We need to help today’s children to understand the importance of helping other people, and how this can help us, individually, in return. Here are 8 strategies that will help you to inspire the children in your care, so that they feel motivated to help other people.
- Lead by example: children pay close attention to the actions of the adults in their lives, so it is important that we live what we teach. From an early age, children need to see that we care about those around us and that we are willing to go out of our way to help other people. Allow them to see that it is normal to be kind, to be helpful and to make an effort to be of service to other people. Show them that simple acts of kindness actually make you feel good. Demonstrate that the world is truly a happier place when we all help each other.
- Practice good manners: good manners are the simplest strategies for being kind to people. When children are expected to say ‘please’, ‘thank you’ and ‘you’re welcome’ from an early age, it becomes a habit that will stand them in good stead throughout life.
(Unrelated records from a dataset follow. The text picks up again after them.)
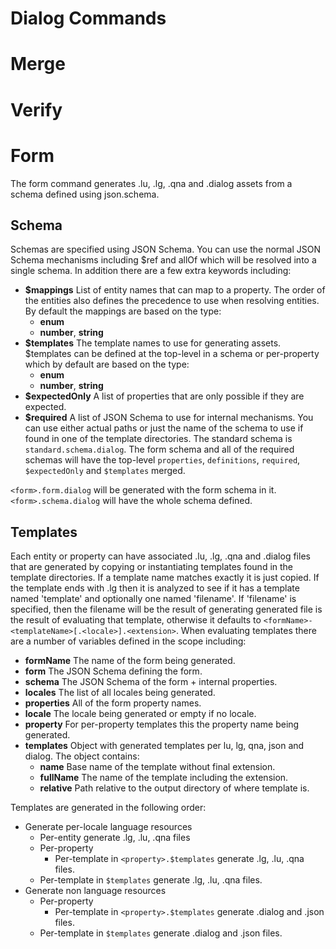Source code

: # Dialog Commands

# Merge

# Verify

# Form
The form command generates .lu, .lg, .qna and .dialog assets from a schema defined using json.schema.

## Schema
Schemas are specified using JSON Schema.  You can use the normal JSON Schema mechanisms including $ref and allOf which will be resolved into a single schema.  In addition there are a few extra keywords including:
* **$mappings** List of entity names that can map to a property. The order of the entities also defines the precedence to use when resolving entities.  By default the mappings are based on the type:
  * **enum**
  * **number**, **string**
* **$templates** The template names to use for generating assets. $templates can be defined at the top-level in a schema or per-property which by default are based on the type:
  * **enum**
  * **number**, **string**
* **\$expectedOnly** A list of properties that are only possible if they are expected.
* **\$required** A list of JSON Schema to use for internal mechanisms.  You can use either actual paths or just the name of the schema to use if found in one of the template directories.  The standard schema is `standard.schema.dialog`.  The form schema and all of the required schemas will have the top-level `properties`, `definitions`, `required`, `$expectedOnly` and `$templates` merged.

`<form>.form.dialog` will be generated with the form schema in it.  `<form>.schema.dialog` will have the whole schema defined.

## Templates
Each entity or property can have associated .lu, .lg, .qna and .dialog files that are generated by 
copying or instantiating templates found in the template directories.  If a template name matches exactly it is
just copied.  If the template ends with .lg then it is analyzed to see if it has a template named 'template' and optionally one named 'filename'.  If 'filename' is specified, then the filename will be the result of generating generated file is the result of evaluating that template, otherwise it defaults to `<formName>-<templateName>[.<locale>].<extension>`.  When evaluating templates there are a number of variables defined in the scope including:
* **formName** The name of the form being generated.
* **form** The JSON Schema defining the form.
* **schema** The JSON Schema of the form + internal properties.
* **locales** The list of all locales being generated.
* **properties** All of the form property names.
* **locale** The locale being generated or empty if no locale.
* **property** For per-property templates this the property name being generated.
* **templates** Object with generated templates per lu, lg, qna, json and dialog.  The object contains:
  * **name** Base name of the template without final extension.
  * **fullName** The name of the template including the extension.
  * **relative** Path relative to the output directory of where template is.

Templates are generated in the following order:
* Generate per-locale language resources
  * Per-entity generate .lg, .lu, .qna files
  * Per-property
    * Per-template in `<property>.$templates` generate .lg, .lu, .qna files.
  * Per-template in `$templates` generate .lg, .lu, .qna files.
* Generate non language resources
  * Per-property
    * Per-template in `<property>.$templates` generate .dialog and .json files.
  * Per-template in `$templates` generate .dialog and .json files.

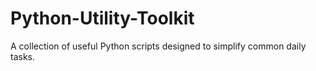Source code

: # Python-Utility-Toolkit
A collection of useful Python scripts designed to simplify common daily tasks.

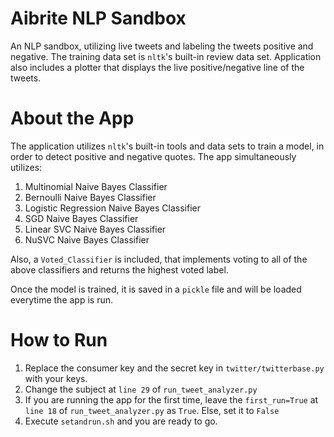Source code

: # Aibrite NLP Sandbox
An NLP sandbox, utilizing live tweets and labeling the tweets positive and negative.
The training data set is `nltk`'s built-in review data set.
Application also includes a plotter that displays the live positive/negative line of the tweets.

# About the App
The application utilizes `nltk`'s built-in tools and data sets to train a model, in order to detect positive and negative quotes.
The app simultaneously utilizes:
1. Multinomial Naive Bayes Classifier
2. Bernoulli Naive Bayes Classifier
3. Logistic Regression Naive Bayes Classifier
4. SGD Naive Bayes Classifier
5. Linear SVC Naive Bayes Classifier
6. NuSVC Naive Bayes Classifier

Also, a `Voted_Classifier` is included, that implements voting to all of the above classifiers and returns the highest voted label.

Once the model is trained, it is saved in a `pickle` file and will be loaded everytime the app is run.

# How to Run
1. Replace the consumer key and the secret key in `twitter/twitterbase.py` with your keys.
2. Change the subject at `line 29` of `run_tweet_analyzer.py`
3. If you are running the app for the first time, leave the `first_run=True` at `line 18` of `run_tweet_analyzer.py` as `True`. Else, set it to `False`
3. Execute `setandrun.sh` and you are ready to go.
- Smile: “a smile is the shortest distance between two people” is an old saying that says it all. A smile makes two people happy and it is such a simple thing to give away. A smile can brighten another person’s day and costs you nothing.
- Gratitude: being grateful for what we have makes us appreciate our lives and helps us to see ways in which we can help others. Teaching gratitude to children helps them to see different ways they can help others.
- Look for different ways to help other people: encourage the child to think of their own ways of being helpful; they may surprise you.
- Teach respect for others: children need to be taught about respect and what it means. Talk to your child about respect for adults, for other people’s possessions, and their personal space, for people’s feelings and differences.
- Make sure the helping is age-appropriate: small children will be able to be helpful around the home and to family members; older children can be helpful within their community as well as in their home and school. Look for organizations that have helpfulness and community service as part of their activities, such as youth groups, Scouts and Guides.
- Praise: recognition and praise go a long way to rewarding a child who has been helpful. Even though we don’t want them to expect a reward, heaping on the praise goes a long way towards encouraging a child to repeat the desirable behavior.
- Donation: encourage children to donate to a worthy cause from their own pocket money or to give away unused or outgrown toys to needy children. Older children could come up with ways to make extra money that can then be donated to help other people.
The future of humankind is in the hands of the children and so we need to teach them how to make a difference in the world. Help your children to make inspired choices to benefit other people and to become members of the new ‘WE’ generation.